• _GOAL OF THE EXERCISE_
Output only the lines of the entries that follow, starting at the one with "eSIM [[TG💪+ @esim1088](https://t.me/s/esim1088)]**" and running down to the one with "첫 번째로, eSIM을", both included and unchanged.

◆ ◆ ◆ ◆ ◆

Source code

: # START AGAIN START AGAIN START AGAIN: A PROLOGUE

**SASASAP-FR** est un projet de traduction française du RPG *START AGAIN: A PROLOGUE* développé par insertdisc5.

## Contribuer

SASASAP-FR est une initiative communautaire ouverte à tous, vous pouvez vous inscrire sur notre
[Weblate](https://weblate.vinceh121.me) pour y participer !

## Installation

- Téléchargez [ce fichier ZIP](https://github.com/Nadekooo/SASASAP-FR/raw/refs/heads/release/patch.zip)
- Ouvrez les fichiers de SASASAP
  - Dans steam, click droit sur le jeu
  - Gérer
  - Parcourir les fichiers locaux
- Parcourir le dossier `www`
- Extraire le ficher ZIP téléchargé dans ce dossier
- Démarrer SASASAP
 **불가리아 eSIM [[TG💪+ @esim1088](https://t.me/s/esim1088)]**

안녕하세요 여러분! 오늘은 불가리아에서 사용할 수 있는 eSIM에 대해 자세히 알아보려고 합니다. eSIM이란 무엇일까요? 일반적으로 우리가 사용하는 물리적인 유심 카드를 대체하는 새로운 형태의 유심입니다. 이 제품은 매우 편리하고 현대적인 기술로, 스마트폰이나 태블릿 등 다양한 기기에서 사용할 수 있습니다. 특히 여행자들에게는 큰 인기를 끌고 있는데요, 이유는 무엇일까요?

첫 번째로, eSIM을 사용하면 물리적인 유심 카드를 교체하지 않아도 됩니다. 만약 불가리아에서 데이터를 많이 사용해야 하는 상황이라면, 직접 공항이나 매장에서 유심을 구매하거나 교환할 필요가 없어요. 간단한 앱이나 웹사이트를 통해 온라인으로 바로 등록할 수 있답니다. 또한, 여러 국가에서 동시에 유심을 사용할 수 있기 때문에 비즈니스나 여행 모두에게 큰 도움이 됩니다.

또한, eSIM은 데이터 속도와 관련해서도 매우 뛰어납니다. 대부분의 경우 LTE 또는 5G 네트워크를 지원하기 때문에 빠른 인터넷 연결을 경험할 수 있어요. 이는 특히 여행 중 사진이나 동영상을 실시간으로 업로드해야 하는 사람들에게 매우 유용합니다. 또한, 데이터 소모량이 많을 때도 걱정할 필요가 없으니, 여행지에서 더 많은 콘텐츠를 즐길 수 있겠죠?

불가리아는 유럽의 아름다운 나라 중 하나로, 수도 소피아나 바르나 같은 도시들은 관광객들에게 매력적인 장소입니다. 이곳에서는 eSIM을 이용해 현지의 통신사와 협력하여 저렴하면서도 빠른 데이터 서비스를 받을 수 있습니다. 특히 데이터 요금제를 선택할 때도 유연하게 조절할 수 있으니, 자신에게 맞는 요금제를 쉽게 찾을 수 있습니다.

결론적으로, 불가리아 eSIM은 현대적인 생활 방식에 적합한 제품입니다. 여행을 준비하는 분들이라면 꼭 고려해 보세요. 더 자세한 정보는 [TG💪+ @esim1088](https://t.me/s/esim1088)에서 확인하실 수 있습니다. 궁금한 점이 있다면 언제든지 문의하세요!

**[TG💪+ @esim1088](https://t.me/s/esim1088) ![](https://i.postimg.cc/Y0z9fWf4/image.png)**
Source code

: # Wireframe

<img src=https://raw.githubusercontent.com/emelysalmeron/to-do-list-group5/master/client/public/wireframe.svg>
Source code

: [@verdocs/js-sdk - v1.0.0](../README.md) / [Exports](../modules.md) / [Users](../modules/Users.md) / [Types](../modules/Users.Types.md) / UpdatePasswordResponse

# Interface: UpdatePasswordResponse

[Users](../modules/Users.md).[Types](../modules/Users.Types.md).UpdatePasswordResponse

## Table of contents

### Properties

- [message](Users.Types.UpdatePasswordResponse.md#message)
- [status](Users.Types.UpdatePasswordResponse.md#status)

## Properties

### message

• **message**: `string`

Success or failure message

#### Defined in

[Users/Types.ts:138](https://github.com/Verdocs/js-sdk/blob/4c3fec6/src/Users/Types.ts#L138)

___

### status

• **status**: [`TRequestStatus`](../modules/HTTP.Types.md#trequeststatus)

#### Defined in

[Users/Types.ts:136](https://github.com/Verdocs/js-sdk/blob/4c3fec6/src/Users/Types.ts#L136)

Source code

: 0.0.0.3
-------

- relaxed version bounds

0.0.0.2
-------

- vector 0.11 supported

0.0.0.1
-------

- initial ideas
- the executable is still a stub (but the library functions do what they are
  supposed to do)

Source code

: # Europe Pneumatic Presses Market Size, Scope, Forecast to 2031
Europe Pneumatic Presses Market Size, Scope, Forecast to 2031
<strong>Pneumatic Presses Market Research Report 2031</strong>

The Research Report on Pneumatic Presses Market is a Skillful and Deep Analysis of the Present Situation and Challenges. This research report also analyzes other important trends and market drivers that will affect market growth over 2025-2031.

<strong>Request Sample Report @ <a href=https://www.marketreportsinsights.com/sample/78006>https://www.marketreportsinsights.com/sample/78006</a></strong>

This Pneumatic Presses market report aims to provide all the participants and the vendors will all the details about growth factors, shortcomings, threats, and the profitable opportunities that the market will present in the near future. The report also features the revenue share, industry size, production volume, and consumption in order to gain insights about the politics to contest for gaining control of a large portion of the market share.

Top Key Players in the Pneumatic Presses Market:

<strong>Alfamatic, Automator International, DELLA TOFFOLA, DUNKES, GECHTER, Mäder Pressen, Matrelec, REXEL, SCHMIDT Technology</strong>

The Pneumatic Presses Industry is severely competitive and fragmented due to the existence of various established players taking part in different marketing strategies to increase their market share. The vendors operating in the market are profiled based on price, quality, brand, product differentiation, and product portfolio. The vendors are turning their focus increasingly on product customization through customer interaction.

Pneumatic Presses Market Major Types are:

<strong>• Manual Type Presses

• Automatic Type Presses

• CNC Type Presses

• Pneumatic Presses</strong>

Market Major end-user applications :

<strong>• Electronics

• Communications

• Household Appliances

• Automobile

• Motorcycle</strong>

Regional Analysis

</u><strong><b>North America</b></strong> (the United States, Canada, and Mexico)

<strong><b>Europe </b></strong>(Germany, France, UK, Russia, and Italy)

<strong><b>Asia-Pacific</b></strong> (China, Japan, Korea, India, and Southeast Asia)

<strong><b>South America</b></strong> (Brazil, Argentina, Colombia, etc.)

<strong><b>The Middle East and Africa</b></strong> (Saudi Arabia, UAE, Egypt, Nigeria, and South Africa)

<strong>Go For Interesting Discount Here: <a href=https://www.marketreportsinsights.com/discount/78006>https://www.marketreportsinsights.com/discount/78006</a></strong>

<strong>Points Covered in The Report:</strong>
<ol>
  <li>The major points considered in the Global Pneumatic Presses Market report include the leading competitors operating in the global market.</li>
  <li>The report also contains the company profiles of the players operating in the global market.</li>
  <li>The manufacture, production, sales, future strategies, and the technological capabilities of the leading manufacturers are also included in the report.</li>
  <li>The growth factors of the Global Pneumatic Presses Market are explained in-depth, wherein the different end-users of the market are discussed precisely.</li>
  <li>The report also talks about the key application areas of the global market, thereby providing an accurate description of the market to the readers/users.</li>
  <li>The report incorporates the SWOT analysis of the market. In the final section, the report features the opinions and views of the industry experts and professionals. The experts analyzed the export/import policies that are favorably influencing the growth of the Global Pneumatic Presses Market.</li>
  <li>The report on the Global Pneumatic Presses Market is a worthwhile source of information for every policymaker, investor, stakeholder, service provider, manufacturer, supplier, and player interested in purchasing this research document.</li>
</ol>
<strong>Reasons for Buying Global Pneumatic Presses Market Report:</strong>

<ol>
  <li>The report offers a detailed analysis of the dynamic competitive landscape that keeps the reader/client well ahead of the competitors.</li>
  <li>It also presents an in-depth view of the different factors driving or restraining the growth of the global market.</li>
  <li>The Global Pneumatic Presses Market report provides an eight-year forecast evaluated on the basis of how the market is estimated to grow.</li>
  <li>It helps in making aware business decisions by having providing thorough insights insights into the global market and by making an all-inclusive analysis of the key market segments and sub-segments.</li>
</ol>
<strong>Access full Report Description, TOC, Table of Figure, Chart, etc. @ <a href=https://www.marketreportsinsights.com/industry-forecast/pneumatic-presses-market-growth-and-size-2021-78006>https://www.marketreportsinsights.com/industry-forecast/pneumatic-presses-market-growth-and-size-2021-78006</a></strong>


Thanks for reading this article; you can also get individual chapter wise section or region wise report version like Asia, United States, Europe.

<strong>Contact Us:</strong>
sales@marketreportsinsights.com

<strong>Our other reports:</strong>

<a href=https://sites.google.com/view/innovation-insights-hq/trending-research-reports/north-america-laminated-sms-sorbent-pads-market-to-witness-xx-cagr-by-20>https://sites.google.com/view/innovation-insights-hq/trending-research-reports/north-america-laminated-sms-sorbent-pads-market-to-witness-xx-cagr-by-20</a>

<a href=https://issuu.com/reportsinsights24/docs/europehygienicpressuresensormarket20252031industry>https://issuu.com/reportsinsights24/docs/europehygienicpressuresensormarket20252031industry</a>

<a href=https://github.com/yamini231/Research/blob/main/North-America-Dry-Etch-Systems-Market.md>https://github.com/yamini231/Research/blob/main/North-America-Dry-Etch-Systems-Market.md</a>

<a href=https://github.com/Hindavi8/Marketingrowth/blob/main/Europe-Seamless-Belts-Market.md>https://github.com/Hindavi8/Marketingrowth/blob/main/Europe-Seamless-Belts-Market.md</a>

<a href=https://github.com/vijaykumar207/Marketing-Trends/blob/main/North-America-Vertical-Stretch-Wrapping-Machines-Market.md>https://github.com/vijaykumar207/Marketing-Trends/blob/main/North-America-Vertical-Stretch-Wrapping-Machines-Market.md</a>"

◆ ◆ ◆ ◆ ◆

• _WRITTEN ANSWER_
 **불가리아 eSIM [[TG💪+ @esim1088](https://t.me/s/esim1088)]**

안녕하세요 여러분! 오늘은 불가리아에서 사용할 수 있는 eSIM에 대해 자세히 알아보려고 합니다. eSIM이란 무엇일까요? 일반적으로 우리가 사용하는 물리적인 유심 카드를 대체하는 새로운 형태의 유심입니다. 이 제품은 매우 편리하고 현대적인 기술로, 스마트폰이나 태블릿 등 다양한 기기에서 사용할 수 있습니다. 특히 여행자들에게는 큰 인기를 끌고 있는데요, 이유는 무엇일까요?

첫 번째로, eSIM을 사용하면 물리적인 유심 카드를 교체하지 않아도 됩니다. 만약 불가리아에서 데이터를 많이 사용해야 하는 상황이라면, 직접 공항이나 매장에서 유심을 구매하거나 교환할 필요가 없어요. 간단한 앱이나 웹사이트를 통해 온라인으로 바로 등록할 수 있답니다. 또한, 여러 국가에서 동시에 유심을 사용할 수 있기 때문에 비즈니스나 여행 모두에게 큰 도움이 됩니다.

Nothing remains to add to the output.